Here are the five NYC streets getting a ‘Black Lives Matter’ mural

June 19, 2020

Mayor Bill de Blasio on Friday unveiled the five streets that will be painted with a “Black Lives Matter” mural. The large artwork will be designed along Centre Street in Manhattan, Richmond Terrace on Staten Island, Joralemon Street in Brooklyn, 153rd Street in Queens, and Morris Avenue in the Bronx. Earlier this month, the mayor said the streets will also be renamed after the movement, in addition to the street painting. A similar mural dedicated to Black Lives Matter was painted on Fulton Street in Bed-Stuy last weekend.


A Black Lives Matter Mural is painted on Fulton Street in Brooklyn on June 14, 2020. Credit: Ed Reed/Mayoral Photography Office on Flickr

“What will be clear — the street name and on the streets of our city — is that message that now this city must fully, fully deeply feel and this nation must as well, that Black Lives Matter,” de Blasio said at an earlier press conference this month.
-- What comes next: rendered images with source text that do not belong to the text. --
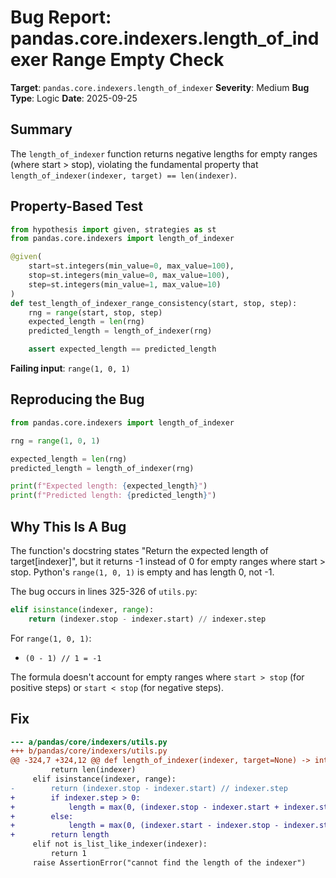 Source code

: # Bug Report: pandas.core.indexers.length_of_indexer Range Empty Check

**Target**: `pandas.core.indexers.length_of_indexer`
**Severity**: Medium
**Bug Type**: Logic
**Date**: 2025-09-25

## Summary

The `length_of_indexer` function returns negative lengths for empty ranges (where start > stop), violating the fundamental property that `length_of_indexer(indexer, target) == len(indexer)`.

## Property-Based Test

```python
from hypothesis import given, strategies as st
from pandas.core.indexers import length_of_indexer

@given(
    start=st.integers(min_value=0, max_value=100),
    stop=st.integers(min_value=0, max_value=100),
    step=st.integers(min_value=1, max_value=10)
)
def test_length_of_indexer_range_consistency(start, stop, step):
    rng = range(start, stop, step)
    expected_length = len(rng)
    predicted_length = length_of_indexer(rng)

    assert expected_length == predicted_length
```

**Failing input**: `range(1, 0, 1)`

## Reproducing the Bug

```python
from pandas.core.indexers import length_of_indexer

rng = range(1, 0, 1)

expected_length = len(rng)
predicted_length = length_of_indexer(rng)

print(f"Expected length: {expected_length}")
print(f"Predicted length: {predicted_length}")
```

## Why This Is A Bug

The function's docstring states "Return the expected length of target[indexer]", but it returns -1 instead of 0 for empty ranges where start > stop. Python's `range(1, 0, 1)` is empty and has length 0, not -1.

The bug occurs in lines 325-326 of `utils.py`:

```python
elif isinstance(indexer, range):
    return (indexer.stop - indexer.start) // indexer.step
```

For `range(1, 0, 1)`:
- `(0 - 1) // 1 = -1`

The formula doesn't account for empty ranges where `start > stop` (for positive steps) or `start < stop` (for negative steps).

## Fix

```diff
--- a/pandas/core/indexers/utils.py
+++ b/pandas/core/indexers/utils.py
@@ -324,7 +324,12 @@ def length_of_indexer(indexer, target=None) -> int:
         return len(indexer)
     elif isinstance(indexer, range):
-        return (indexer.stop - indexer.start) // indexer.step
+        if indexer.step > 0:
+            length = max(0, (indexer.stop - indexer.start + indexer.step - 1) // indexer.step)
+        else:
+            length = max(0, (indexer.start - indexer.stop - indexer.step - 1) // (-indexer.step))
+        return length
     elif not is_list_like_indexer(indexer):
         return 1
     raise AssertionError("cannot find the length of the indexer")
```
De Blasio also announced on Friday plans to make Juneteenth, which commemorates the end of slavery in the United States, an official city and school holiday next year. Gov. Andrew Cuomo signed this week an executive order recognizing Juneteenth as a holiday for state employees this year and said he will introduce legislation to make it an official state holiday next year.
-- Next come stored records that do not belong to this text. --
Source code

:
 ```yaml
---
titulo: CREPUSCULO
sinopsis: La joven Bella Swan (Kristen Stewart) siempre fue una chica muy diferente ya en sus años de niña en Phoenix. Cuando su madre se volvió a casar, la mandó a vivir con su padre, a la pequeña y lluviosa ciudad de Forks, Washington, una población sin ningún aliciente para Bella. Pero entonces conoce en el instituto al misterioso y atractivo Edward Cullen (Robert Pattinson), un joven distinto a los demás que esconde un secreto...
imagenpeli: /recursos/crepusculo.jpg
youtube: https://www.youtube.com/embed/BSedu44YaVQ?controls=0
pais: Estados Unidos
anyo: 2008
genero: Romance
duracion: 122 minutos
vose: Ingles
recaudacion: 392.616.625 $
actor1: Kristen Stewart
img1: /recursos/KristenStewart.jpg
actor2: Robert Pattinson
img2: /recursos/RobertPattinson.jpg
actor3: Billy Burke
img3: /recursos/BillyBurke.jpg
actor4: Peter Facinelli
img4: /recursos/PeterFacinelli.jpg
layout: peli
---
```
“Renaming and repainting a street is a modest testament to the massive challenge ahead of us,” Manhattan Borough President Gale Brewer, said in a statement. “But in so doing we will, literally, set down a marker for our current goals and mark this era for future generations. I’m a history buff; as New Yorkers and visitors walk downtown past some of America’s most historic landmarks, ‘Black Lives Matter Way’ will add to that history.”

In Washington, D.C., Mayor Muriel Bowser renamed the street in front of the White House “Black Lives Matter Plaza” and painted the slogan in giant yellow letters on the street. Murals dedicated to the movement have also popped up in other cities, including in Charlotte and Pittsburgh.